- WORK REQUIRED
Everything from the line containing "The persistence Layer" through the last line of the data below should be set down exactly, and nothing else.

- MATERIAL TO PROCESS
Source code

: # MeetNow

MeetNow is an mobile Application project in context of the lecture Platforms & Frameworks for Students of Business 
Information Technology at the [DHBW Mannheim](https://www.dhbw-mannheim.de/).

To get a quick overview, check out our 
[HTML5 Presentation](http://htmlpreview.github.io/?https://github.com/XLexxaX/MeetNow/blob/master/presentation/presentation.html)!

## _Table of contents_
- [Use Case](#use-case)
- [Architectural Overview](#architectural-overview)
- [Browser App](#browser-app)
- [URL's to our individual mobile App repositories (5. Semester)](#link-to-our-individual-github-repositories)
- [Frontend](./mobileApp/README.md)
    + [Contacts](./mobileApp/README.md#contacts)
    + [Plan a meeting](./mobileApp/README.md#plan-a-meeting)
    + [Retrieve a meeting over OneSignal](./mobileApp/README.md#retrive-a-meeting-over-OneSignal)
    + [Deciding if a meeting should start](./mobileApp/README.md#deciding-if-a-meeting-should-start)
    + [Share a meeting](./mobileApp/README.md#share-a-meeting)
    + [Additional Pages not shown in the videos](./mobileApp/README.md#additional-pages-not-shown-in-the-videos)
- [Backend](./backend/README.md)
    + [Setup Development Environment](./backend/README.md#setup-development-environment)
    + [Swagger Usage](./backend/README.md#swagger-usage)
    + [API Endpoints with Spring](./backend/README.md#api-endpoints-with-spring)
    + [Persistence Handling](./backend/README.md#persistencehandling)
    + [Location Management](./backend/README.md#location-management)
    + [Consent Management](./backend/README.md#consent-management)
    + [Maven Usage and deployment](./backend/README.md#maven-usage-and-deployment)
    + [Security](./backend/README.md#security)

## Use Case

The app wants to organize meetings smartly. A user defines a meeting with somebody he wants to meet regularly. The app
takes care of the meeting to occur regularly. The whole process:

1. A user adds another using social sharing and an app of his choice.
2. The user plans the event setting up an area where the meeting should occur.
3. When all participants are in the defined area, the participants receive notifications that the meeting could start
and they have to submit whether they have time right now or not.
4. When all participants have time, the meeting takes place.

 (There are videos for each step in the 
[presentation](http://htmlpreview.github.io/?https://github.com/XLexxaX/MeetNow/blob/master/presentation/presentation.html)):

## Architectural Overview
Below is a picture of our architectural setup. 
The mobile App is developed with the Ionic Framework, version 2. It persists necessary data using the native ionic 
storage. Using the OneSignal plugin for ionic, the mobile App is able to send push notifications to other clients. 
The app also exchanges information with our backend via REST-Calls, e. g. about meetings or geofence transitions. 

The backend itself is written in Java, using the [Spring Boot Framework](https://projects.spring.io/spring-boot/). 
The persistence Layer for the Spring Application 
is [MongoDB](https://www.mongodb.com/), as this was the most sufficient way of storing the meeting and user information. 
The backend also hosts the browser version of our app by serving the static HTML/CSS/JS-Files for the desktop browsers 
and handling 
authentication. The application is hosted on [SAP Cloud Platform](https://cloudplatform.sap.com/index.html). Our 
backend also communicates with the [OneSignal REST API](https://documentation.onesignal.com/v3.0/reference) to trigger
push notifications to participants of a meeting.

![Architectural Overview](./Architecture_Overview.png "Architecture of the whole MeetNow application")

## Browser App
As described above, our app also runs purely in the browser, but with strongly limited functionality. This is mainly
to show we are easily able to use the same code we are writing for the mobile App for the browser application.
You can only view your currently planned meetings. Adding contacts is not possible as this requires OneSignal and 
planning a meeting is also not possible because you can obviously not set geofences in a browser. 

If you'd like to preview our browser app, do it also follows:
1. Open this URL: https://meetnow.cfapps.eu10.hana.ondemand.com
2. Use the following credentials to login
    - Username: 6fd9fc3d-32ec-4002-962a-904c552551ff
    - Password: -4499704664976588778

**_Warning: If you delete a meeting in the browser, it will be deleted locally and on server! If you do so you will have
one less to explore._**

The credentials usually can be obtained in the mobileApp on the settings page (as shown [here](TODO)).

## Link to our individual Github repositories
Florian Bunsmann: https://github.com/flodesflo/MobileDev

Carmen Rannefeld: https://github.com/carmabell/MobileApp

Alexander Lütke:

- SOLUTION TO THE PROBLEM
The persistence Layer for the Spring Application 
is [MongoDB](https://www.mongodb.com/), as this was the most sufficient way of storing the meeting and user information. 
The backend also hosts the browser version of our app by serving the static HTML/CSS/JS-Files for the desktop browsers 
and handling 
authentication. The application is hosted on [SAP Cloud Platform](https://cloudplatform.sap.com/index.html). Our 
backend also communicates with the [OneSignal REST API](https://documentation.onesignal.com/v3.0/reference) to trigger
push notifications to participants of a meeting.

![Architectural Overview](./Architecture_Overview.png "Architecture of the whole MeetNow application")

## Browser App
As described above, our app also runs purely in the browser, but with strongly limited functionality. This is mainly
to show we are easily able to use the same code we are writing for the mobile App for the browser application.
You can only view your currently planned meetings. Adding contacts is not possible as this requires OneSignal and 
planning a meeting is also not possible because you can obviously not set geofences in a browser. 

If you'd like to preview our browser app, do it also follows:
1. Open this URL: https://meetnow.cfapps.eu10.hana.ondemand.com
2. Use the following credentials to login
    - Username: 6fd9fc3d-32ec-4002-962a-904c552551ff
    - Password: -4499704664976588778

**_Warning: If you delete a meeting in the browser, it will be deleted locally and on server! If you do so you will have
one less to explore._**

The credentials usually can be obtained in the mobileApp on the settings page (as shown [here](TODO)).

## Link to our individual Github repositories
Florian Bunsmann: https://github.com/flodesflo/MobileDev

Carmen Rannefeld: https://github.com/carmabell/MobileApp

Alexander Lütke:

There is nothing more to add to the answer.